There were two downsides to these stands. The first is the design of the feet of the stand. Essentially they are straight tubes and don’t provide traction or great security in how they meet the ground. Even a simple rubber cap would help provide a little cushion and friction. With lights this may not be a real issue, but with microphones suspension mounts should really be used as the vibrations from the floor go straight up the stand.
The second issue is really a feature, but one that is important to deal with. This is the light weight nature of the stands. While it’s awesome in transport, when you throw four large diaphragm condensers 22 feet in the air on one stand the top-heavy situation is alarming. So my solution, and a purchase that comes up as the second useful purchase was that of (bright orange) Impact 15lbs saddle style sand bags. These have worked perfectly, and decrease the need for massive amounts of gaff tape as well as create visible indicators so people don’t kick the base of the stands. We’ve used these in other areas on stage as well where things needed a semi-permanent and quick securing of cymbal and gong stands.
Purchased in a set of six and empty, I then purchased two 60 lbs bags of tube sand (of which there is plenty of in Colorado hardware stores) for $6.00 and some gallon size Zip-lock bags. put one Zip-lock in each side and filled them up. These have a double zipper and a strong webbed handle. So far they’ve been used on every single recording set up for the summer. An excellent purchase as well.

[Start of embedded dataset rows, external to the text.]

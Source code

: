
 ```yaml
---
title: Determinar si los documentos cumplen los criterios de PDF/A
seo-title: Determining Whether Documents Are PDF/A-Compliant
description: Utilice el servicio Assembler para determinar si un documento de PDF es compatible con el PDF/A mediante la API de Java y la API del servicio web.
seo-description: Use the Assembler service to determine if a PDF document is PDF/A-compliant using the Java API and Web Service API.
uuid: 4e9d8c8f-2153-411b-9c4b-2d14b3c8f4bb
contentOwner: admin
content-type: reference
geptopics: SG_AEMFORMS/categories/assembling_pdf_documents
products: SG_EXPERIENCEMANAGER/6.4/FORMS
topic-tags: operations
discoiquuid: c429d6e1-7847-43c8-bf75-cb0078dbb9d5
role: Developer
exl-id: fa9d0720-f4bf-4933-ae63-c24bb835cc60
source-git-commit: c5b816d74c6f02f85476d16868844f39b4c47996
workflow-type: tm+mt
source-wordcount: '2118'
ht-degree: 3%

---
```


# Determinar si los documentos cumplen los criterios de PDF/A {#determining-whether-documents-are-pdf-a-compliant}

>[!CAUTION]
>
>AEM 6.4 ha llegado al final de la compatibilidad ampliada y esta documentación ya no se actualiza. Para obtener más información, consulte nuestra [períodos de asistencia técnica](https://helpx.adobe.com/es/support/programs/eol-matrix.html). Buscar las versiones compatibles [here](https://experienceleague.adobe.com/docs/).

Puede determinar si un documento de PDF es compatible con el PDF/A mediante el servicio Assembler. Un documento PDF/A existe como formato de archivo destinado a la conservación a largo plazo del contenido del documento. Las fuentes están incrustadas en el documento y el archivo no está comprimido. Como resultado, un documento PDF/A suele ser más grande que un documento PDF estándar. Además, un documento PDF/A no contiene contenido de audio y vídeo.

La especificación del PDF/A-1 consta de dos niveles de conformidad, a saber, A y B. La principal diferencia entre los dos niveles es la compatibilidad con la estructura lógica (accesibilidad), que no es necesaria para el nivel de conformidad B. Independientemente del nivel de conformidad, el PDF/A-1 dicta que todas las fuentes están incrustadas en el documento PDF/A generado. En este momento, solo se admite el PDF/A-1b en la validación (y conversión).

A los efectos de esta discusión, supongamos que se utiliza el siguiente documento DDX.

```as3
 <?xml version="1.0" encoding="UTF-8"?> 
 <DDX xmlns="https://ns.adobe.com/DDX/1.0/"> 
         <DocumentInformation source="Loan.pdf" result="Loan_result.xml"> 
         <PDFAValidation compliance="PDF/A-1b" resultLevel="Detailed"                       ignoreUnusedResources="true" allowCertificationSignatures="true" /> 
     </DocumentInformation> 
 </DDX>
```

A final excellent purchase was four 50ft Quad-core Pro Co Ameriquad cables. I had originally purchased four of the not star-quad-core cables and the noise from radio chatter and interference made them unusable in Chicago. I returned them and got these. For more on star-quad-core cables and how they differ from “normal” XLR cables check out this SOS article. Now I could have built or bought some Mogami cables, but the connectors on these are excellent, and when throwing microphones up 24 feet in the air having longer high quality cables has made set up and runs across stages significantly quicker and cleaner. These were a reasonable value, though had I a little more time I’d probably order the Mogami Neglex 2534 cable and Neutrik NC3FXX-B and NC3MFXX-B connectors and build them myself, for slightly less than the cost of these. A great resource on all questions cable related is here on the SOS FAQ site.
All in all, it has been interesting as these purchases, which are among some of the smaller financially, have proven to be extremely useful and made the crazy set up and tear downs quicker while keeping other more expensive equipment safer. A good tool is a good tool, whether a screw driver or a computer.